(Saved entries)
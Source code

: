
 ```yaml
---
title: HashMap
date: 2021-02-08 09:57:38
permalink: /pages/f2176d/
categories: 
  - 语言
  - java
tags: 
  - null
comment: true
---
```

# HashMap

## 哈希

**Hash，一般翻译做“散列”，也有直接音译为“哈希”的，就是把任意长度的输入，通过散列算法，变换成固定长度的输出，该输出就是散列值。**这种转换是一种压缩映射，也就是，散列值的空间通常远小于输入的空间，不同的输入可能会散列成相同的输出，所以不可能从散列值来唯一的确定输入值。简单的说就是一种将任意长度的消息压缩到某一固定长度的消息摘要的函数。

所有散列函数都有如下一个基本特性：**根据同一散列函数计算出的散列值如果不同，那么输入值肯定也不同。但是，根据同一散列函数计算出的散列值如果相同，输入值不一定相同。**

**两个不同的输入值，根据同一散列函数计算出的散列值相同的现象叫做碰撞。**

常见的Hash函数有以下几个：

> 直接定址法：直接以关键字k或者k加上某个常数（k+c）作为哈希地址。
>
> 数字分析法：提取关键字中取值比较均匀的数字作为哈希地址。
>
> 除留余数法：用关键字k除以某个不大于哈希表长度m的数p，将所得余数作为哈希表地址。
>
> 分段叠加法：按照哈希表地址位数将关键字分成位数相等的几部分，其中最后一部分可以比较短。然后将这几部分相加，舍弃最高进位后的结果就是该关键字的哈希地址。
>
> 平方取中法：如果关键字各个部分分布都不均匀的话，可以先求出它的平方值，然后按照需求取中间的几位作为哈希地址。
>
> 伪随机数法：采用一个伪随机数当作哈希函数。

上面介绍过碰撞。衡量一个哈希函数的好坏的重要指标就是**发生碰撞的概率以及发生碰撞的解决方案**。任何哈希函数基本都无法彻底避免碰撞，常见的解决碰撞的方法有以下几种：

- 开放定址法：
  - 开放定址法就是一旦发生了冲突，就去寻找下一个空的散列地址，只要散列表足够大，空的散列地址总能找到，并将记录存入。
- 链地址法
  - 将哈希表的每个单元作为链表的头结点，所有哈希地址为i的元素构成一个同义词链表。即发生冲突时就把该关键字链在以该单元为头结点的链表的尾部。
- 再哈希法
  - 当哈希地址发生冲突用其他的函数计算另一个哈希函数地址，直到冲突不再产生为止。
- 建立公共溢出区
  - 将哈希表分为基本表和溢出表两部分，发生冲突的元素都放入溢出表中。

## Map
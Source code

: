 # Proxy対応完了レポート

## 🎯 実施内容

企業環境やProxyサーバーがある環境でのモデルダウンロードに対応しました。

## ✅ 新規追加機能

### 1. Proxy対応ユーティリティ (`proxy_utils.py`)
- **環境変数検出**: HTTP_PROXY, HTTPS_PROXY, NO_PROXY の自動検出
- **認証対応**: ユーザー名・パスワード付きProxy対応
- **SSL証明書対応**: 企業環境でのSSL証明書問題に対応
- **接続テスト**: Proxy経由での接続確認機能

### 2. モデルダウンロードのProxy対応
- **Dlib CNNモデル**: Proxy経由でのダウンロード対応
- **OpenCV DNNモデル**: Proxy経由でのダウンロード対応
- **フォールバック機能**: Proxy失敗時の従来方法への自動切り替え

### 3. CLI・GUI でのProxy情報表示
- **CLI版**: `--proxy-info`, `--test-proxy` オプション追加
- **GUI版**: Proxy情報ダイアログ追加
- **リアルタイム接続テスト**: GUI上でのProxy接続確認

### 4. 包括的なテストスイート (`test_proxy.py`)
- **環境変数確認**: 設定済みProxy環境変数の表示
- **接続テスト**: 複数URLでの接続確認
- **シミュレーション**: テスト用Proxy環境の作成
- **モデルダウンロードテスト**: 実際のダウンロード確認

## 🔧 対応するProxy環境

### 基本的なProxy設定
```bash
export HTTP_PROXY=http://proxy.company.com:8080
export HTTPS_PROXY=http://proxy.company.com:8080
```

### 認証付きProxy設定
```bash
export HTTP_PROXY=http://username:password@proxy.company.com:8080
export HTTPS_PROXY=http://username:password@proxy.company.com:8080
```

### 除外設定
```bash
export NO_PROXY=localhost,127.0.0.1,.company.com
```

_Task goal_
Would you please transcribe the records above in full and exactly?

_Written answer_
Source code

:
 ```yaml
---
title: HashMap
date: 2021-02-08 09:57:38
permalink: /pages/f2176d/
categories: 
  - 语言
  - java
tags: 
  - null
comment: true
---
```

# HashMap

## 哈希

**Hash，一般翻译做“散列”，也有直接音译为“哈希”的，就是把任意长度的输入，通过散列算法，变换成固定长度的输出，该输出就是散列值。**这种转换是一种压缩映射，也就是，散列值的空间通常远小于输入的空间，不同的输入可能会散列成相同的输出，所以不可能从散列值来唯一的确定输入值。简单的说就是一种将任意长度的消息压缩到某一固定长度的消息摘要的函数。

所有散列函数都有如下一个基本特性：**根据同一散列函数计算出的散列值如果不同，那么输入值肯定也不同。但是，根据同一散列函数计算出的散列值如果相同，输入值不一定相同。**

**两个不同的输入值，根据同一散列函数计算出的散列值相同的现象叫做碰撞。**

常见的Hash函数有以下几个：

> 直接定址法：直接以关键字k或者k加上某个常数（k+c）作为哈希地址。
>
> 数字分析法：提取关键字中取值比较均匀的数字作为哈希地址。
>
> 除留余数法：用关键字k除以某个不大于哈希表长度m的数p，将所得余数作为哈希表地址。
>
> 分段叠加法：按照哈希表地址位数将关键字分成位数相等的几部分，其中最后一部分可以比较短。然后将这几部分相加，舍弃最高进位后的结果就是该关键字的哈希地址。
>
> 平方取中法：如果关键字各个部分分布都不均匀的话，可以先求出它的平方值，然后按照需求取中间的几位作为哈希地址。
>
> 伪随机数法：采用一个伪随机数当作哈希函数。

上面介绍过碰撞。衡量一个哈希函数的好坏的重要指标就是**发生碰撞的概率以及发生碰撞的解决方案**。任何哈希函数基本都无法彻底避免碰撞，常见的解决碰撞的方法有以下几种：

- 开放定址法：
  - 开放定址法就是一旦发生了冲突，就去寻找下一个空的散列地址，只要散列表足够大，空的散列地址总能找到，并将记录存入。
- 链地址法
  - 将哈希表的每个单元作为链表的头结点，所有哈希地址为i的元素构成一个同义词链表。即发生冲突时就把该关键字链在以该单元为头结点的链表的尾部。
- 再哈希法
  - 当哈希地址发生冲突用其他的函数计算另一个哈希函数地址，直到冲突不再产生为止。
- 建立公共溢出区
  - 将哈希表分为基本表和溢出表两部分，发生冲突的元素都放入溢出表中。

## Map
Source code

: # Proxy対応完了レポート

## 🎯 実施内容

企業環境やProxyサーバーがある環境でのモデルダウンロードに対応しました。

## ✅ 新規追加機能

### 1. Proxy対応ユーティリティ (`proxy_utils.py`)
- **環境変数検出**: HTTP_PROXY, HTTPS_PROXY, NO_PROXY の自動検出
- **認証対応**: ユーザー名・パスワード付きProxy対応
- **SSL証明書対応**: 企業環境でのSSL証明書問題に対応
- **接続テスト**: Proxy経由での接続確認機能

### 2. モデルダウンロードのProxy対応
- **Dlib CNNモデル**: Proxy経由でのダウンロード対応
- **OpenCV DNNモデル**: Proxy経由でのダウンロード対応
- **フォールバック機能**: Proxy失敗時の従来方法への自動切り替え

### 3. CLI・GUI でのProxy情報表示
- **CLI版**: `--proxy-info`, `--test-proxy` オプション追加
- **GUI版**: Proxy情報ダイアログ追加
- **リアルタイム接続テスト**: GUI上でのProxy接続確認

### 4. 包括的なテストスイート (`test_proxy.py`)
- **環境変数確認**: 設定済みProxy環境変数の表示
- **接続テスト**: 複数URLでの接続確認
- **シミュレーション**: テスト用Proxy環境の作成
- **モデルダウンロードテスト**: 実際のダウンロード確認

## 🔧 対応するProxy環境

### 基本的なProxy設定
```bash
export HTTP_PROXY=http://proxy.company.com:8080
export HTTPS_PROXY=http://proxy.company.com:8080
```

### 認証付きProxy設定
```bash
export HTTP_PROXY=http://username:password@proxy.company.com:8080
export HTTPS_PROXY=http://username:password@proxy.company.com:8080
```

### 除外設定
```bash
export NO_PROXY=localhost,127.0.0.1,.company.com
```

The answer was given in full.